Compsci 100, Fall 2011, DNA Splicing

You should snarf assignment dna from http://www.cs.duke.edu/courses/fall11/cps100/snarf or browse the code directory for code files provided. See the dna howto file for help and more instructions.

restriction enzyme
(source: http://www.astbury.leeds.ac.uk/gallery/leedspix.html)

Genesis of Assignments Linked to DNA/Genomics

Rich Pattis created an assignment based on the whole genome shotgun reassembly algorithm as part of the Nifty Assignments Archive, but there's nothing in the archive about the assignment and he hasn't used it in a while. We used that assignment at Duke in Compsci 4G for several years.

This current assignment was developed in 2002, used for two years, then resurrected in the Spring of 2008 and used until 2010. It's back in a very different form though it has evolved over time. These differences leverage discussion of tradeoffs more than the original assignment, and were motivated in part by opportunities (and differences) provided by Java compared to C++. The assignment is meant to illustrate pragmatically the benefits of using a linked list. This version became a nifty assignment in 2009.

Background on DNA, Restriction Enzymes, and PCR

Restriction Enzymes

This background is interesting, but not really needed to do the assignment. There are some good stories here, but if you want to get to the assignment, you can skip this stuff.

In this assignment you'll experiment with different implementations of a simulated restriction enzyme cutting (or cleaving) a DNA molecule. Three scientists shared the Nobel Prize in 1978 for the discover of restriction enzymes. They're also an essential part of the process called PCR polymerase chain reaction which is one of the most significant discoveries/inventions in chemistry and for which Kary Mullis won the Nobel Prize in 1993.

Kary Mullis, the inventor of PCR, is an interesting character. To see more about him see this archived copy of a 1992 interview in Omni Magazine, this 1994 interview as part of virus myth, his personal website which includes information about his autobiography Dancing Naked in the Mind Field, though you can read this free Nobel autobiography as well.

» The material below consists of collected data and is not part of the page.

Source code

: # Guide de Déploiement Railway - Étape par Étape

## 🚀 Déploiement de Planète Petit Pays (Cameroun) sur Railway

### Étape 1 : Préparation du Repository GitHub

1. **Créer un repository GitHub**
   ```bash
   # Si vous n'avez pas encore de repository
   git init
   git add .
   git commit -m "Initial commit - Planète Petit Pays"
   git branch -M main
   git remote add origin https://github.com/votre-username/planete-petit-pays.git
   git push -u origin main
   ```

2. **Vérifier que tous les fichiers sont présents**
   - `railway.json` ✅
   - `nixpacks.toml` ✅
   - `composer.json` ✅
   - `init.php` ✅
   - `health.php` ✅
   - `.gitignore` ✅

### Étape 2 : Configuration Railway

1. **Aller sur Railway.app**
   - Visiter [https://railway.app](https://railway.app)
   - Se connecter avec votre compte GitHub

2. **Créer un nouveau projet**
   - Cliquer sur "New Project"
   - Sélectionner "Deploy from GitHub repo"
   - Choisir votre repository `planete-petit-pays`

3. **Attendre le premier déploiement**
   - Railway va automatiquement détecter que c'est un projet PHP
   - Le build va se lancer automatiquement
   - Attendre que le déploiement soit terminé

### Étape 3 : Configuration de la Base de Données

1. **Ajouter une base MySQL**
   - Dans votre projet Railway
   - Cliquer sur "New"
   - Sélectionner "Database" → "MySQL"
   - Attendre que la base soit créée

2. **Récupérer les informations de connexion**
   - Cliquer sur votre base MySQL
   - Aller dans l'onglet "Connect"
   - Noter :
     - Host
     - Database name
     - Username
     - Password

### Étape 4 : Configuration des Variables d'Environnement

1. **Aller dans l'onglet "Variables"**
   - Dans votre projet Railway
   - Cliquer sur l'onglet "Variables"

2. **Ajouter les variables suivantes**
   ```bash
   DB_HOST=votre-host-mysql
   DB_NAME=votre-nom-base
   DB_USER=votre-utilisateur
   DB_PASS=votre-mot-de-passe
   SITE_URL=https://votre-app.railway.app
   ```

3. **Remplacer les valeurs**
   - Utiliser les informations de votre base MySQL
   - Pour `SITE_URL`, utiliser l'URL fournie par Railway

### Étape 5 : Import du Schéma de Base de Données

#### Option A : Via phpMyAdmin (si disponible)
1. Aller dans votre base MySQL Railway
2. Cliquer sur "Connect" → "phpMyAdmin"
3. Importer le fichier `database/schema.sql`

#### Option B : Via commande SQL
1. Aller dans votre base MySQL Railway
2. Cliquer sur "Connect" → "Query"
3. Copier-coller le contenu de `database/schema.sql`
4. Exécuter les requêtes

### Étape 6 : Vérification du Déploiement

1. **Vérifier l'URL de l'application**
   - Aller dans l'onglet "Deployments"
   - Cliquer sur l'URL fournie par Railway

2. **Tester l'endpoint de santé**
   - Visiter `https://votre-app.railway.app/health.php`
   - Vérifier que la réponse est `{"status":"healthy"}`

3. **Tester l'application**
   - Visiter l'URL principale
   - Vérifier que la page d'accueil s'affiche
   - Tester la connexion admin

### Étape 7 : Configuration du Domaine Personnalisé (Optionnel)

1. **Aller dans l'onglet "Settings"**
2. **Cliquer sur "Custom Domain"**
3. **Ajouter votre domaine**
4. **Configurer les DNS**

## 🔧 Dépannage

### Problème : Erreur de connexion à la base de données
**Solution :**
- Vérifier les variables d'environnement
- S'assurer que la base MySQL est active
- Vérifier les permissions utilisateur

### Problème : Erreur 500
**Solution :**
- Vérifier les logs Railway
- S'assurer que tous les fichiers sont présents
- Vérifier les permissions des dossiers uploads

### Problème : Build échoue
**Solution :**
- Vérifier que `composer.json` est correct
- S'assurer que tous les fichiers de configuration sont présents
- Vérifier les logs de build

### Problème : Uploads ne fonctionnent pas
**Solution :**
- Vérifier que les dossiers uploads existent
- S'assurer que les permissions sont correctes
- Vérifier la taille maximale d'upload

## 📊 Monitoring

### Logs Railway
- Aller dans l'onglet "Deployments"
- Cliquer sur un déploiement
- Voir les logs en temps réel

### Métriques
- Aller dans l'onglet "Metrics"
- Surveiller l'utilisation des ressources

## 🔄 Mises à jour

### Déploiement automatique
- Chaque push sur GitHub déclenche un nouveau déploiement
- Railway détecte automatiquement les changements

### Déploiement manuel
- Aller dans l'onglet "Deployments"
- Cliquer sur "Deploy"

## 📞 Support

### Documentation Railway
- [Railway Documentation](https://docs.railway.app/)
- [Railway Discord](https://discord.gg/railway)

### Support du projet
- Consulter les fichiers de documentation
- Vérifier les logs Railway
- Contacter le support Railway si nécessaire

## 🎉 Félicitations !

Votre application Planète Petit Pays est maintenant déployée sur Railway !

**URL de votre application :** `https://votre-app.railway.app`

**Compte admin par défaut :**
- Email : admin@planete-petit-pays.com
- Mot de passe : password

You can see animations and explanations of both restriction enzymes and PCR at DnaTube and Cold Spring Harbor Dolan DNA Learning Center.

The simulation is a simplification of the chemical process, but provides an example of the utility of linked lists in implementing a data structure. The linked list code you'll write and reason about is an example of a chunk list. You can do more work with chunk lists for extra credit.

What You do for This Assignment

In this assignment you're given an interface that represents a strand of DNA. You're also given a simple implementation of the interface that is based on the Java classes String and StringBuilder. You'll test and implement a new class, described below and in the howto, that uses a linked-list rather than strings/stringbuilders.

The interface and your classes will simulate two genomic ideas: reversing a strand of DNA and creating a recombinant strand by inserting new DNA where a restriction enzyme cuts/cleaves the existing DNA. This process is explained conceptually in the howto -- the code models the process. You'll experiment with the existing strand class and then create a new strand class that's much more efficient in simulating cleaving/cutting/joining DNA. You'll run experiments to understand the tradeoffs in the implementation of these classes. In summary, you'll run simulated experiments to reason about the tradeoffs in alternative implementations.

In particular you'll need to do four things. These are described in more detail in the howto -- be sure to look there for details.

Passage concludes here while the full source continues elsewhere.